Aden, on the Red Sea, is the centre of an extensive volcanic district. Indeed, on both shores of the Red Sea there are a few volcanoes that are still active, while in Sinai, and in the districts of the south, there are several extinct craters.

But it is in the New World, especially on the Pacific coast of North America, that volcanic activity was especially great during the geological past. There is a district containing volcanic rocks that extends through various parts of western North America, from New Mexico and North California, to Oregon and British Columbia. This district has a width of from eighty to 200 miles, and a length of not quite 800 miles. This great area of nearly 150,000 square miles is covered with great sheets of volcanic rocks except where mountain ranges rise from them, or where the rivers have cut deep valleys through them. In portions of California and New Mexico these plateaus rise to heights of from 8,000 to 10,000 feet, while in parts of Colorado, where they form huge dome-like mountains, they reach a thickness of 14,000 feet. In Oregon the sheet of lava is 2,000 feet thick, and, indeed, in some places, is estimated to have a depth of 7,000 feet.

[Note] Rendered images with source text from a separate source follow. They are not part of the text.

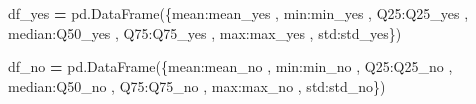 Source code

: \documentclass[
  11pt,
  a4paper,
]{article}
\newenvironment{Shaded}{\begin{snugshade}}{\end{snugshade}}
\newcommand{\NormalTok}[1]{#1}
\newcommand{\OperatorTok}[1]{\textcolor[rgb]{0.81,0.36,0.00}{\textbf{#1}}}
\newcommand{\StringTok}[1]{\textcolor[rgb]{0.31,0.60,0.02}{#1}}
\begin{document}
\begin{Shaded}
\begin{Highlighting}[]
\NormalTok{df\_yes }\OperatorTok{=}\NormalTok{ pd.DataFrame(\{}\StringTok{\textquotesingle{}mean\textquotesingle{}}\NormalTok{:mean\_yes , }\StringTok{\textquotesingle{}min\textquotesingle{}}\NormalTok{:min\_yes , }\StringTok{\textquotesingle{}Q25\textquotesingle{}}\NormalTok{:Q25\_yes  , }\StringTok{\textquotesingle{}median\textquotesingle{}}\NormalTok{:Q50\_yes  , }\StringTok{\textquotesingle{}Q75\textquotesingle{}}\NormalTok{:Q75\_yes  , }\StringTok{\textquotesingle{}max\textquotesingle{}}\NormalTok{:max\_yes  , }\StringTok{\textquotesingle{}std\textquotesingle{}}\NormalTok{:std\_yes\})}

\NormalTok{df\_no }\OperatorTok{=}\NormalTok{ pd.DataFrame(\{}\StringTok{\textquotesingle{}mean\textquotesingle{}}\NormalTok{:mean\_no , }\StringTok{\textquotesingle{}min\textquotesingle{}}\NormalTok{:min\_no , }\StringTok{\textquotesingle{}Q25\textquotesingle{}}\NormalTok{:Q25\_no  , }\StringTok{\textquotesingle{}median\textquotesingle{}}\NormalTok{:Q50\_no  , }\StringTok{\textquotesingle{}Q75\textquotesingle{}}\NormalTok{:Q75\_no  , }\StringTok{\textquotesingle{}max\textquotesingle{}}\NormalTok{:max\_no  , }\StringTok{\textquotesingle{}std\textquotesingle{}}\NormalTok{:std\_no\})}
\end{Highlighting}
\end{Shaded}
\end{document}
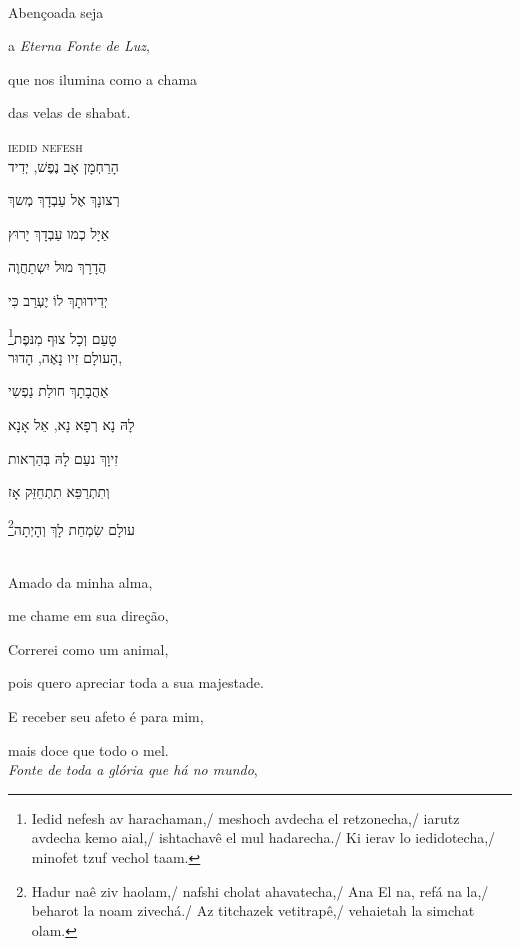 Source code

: \movetooddpage
\raggedright

\textsc{}\\[15pt]

Abençoada seja

a \emph{Eterna Fonte de Luz}, 

que nos ilumina como a chama

das velas de shabat. 


\movetoevenpage
\raggedleft

\textsc{iedid nefesh}\\[15pt]

הָרַחְמָן אָב נֶפֶשׁ, יְדִיד 

רְצונָךְ אֶל עַבְדָךְ מְשךְ 

אַיָל כְמו עַבְדָךְ יָרוּץ 

הֲדָרָךְ מוּל יִשְתַחֲוֶה 

יְדִידוּתָךְ לוֹ יֶעְרַב כִּי 

טָעַם וְכָל צוּף מִנּפֶת\footnote{Iedid nefesh av harachaman,/ meshoch avdecha el retzonecha,/ iarutz avdecha kemo aial,/ ishtachavê el mul hadarecha./ Ki ierav lo iedidotecha,/ minofet tzuf vechol taam.}\\[10pt]

הָעולָם זִיו נָאֶה, הָדוּר,

אַהֲבָתָךְ חולַת נַפְשִי 

לָהּ נָא רְפָא נָא, אֵל אָנָא 

זִיוָךְ נעַם לָהּ בְּהַרְאות

וְתִתְרַפֵּא תִתְחֵזֵּק אָז

עולָם שִׂמְחַת לָךְ וְהָיְתָה\footnote{Hadur naê ziv haolam,/ nafshi cholat ahavatecha,/ Ana El na, refá na la,/ beharot la noam zivechá./ Az titchazek vetitrapê,/ vehaietah la simchat olam.}\\[10pt]


\movetooddpage
\raggedright

\textbf{}\\[15pt]

Amado da minha alma,

me chame em sua direção,

Correrei como um animal,

pois quero apreciar toda a sua majestade.

E receber seu afeto é para mim,

mais doce que todo o mel.\\[10pt]

\emph{Fonte de toda a glória que há no mundo},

In the opinion of nearly all American geologists these great lava flows in western North America were not of the type known as crater eruptions, but were what are called fissure eruptions. Some of them are believed to have occurred during geological times as early as the Eocene. Prestwich, however, is of the opinion that the eruptions of the past in these portions of the world were not confined to fissure eruptions, but that crater eruptions also occurred; and that it was towards the close of the Tertiary Age that crater eruptions occurred with great lava flows. Indeed, as we have seen, in portions of Utah and the neighborhood the remains of true craters can be found.

Besides the above there are evidences of geological volcanoes of still older times. In portions of Deccan, in southern Hindostan, there is an immense plateau formed of trap rock, that extends from east to west for a distance of 400 miles, and from north to south through from 700 to 800 miles. This district, with an area of almost 200,000 square miles, is covered with a vast lava sheet. It was, in the opinion of Prestwich, from whom many of the facts of the geological volcanic eruptions have been obtained, probably still more extensive. The plateau of Deccan rises gradually from the east to the west, where, in some parts of the Ghauts Mountains, it reaches a height of from 4,000 to 5,000 feet.

One of the greatest of these prehistoric volcanoes of Scotland was a volcano in the Isle of Mull in the Hebrides. This volcano was probably nearly thirty miles across at its base, and was from 10,000 to 12,000 feet high. It is now only 3,172 feet in height.

According to Judd the Island of Skye in Inverness-shire is the remains of a volcano that was active in Tertiary times, probably many millions of years ago. This volcano was very large, probably about thirty miles across at its base, with a height of perhaps as great as 12,000 or 15,000 feet. Now there are only left some granite and other similar rocks that form the Red Mountains and Coolim Hills of Skye that reach about 3,000 feet above the sea level.

There are many other parts of the world containing volcanoes that were active during the geological past. The above, however, is as far as we can describe such volcanoes in this book.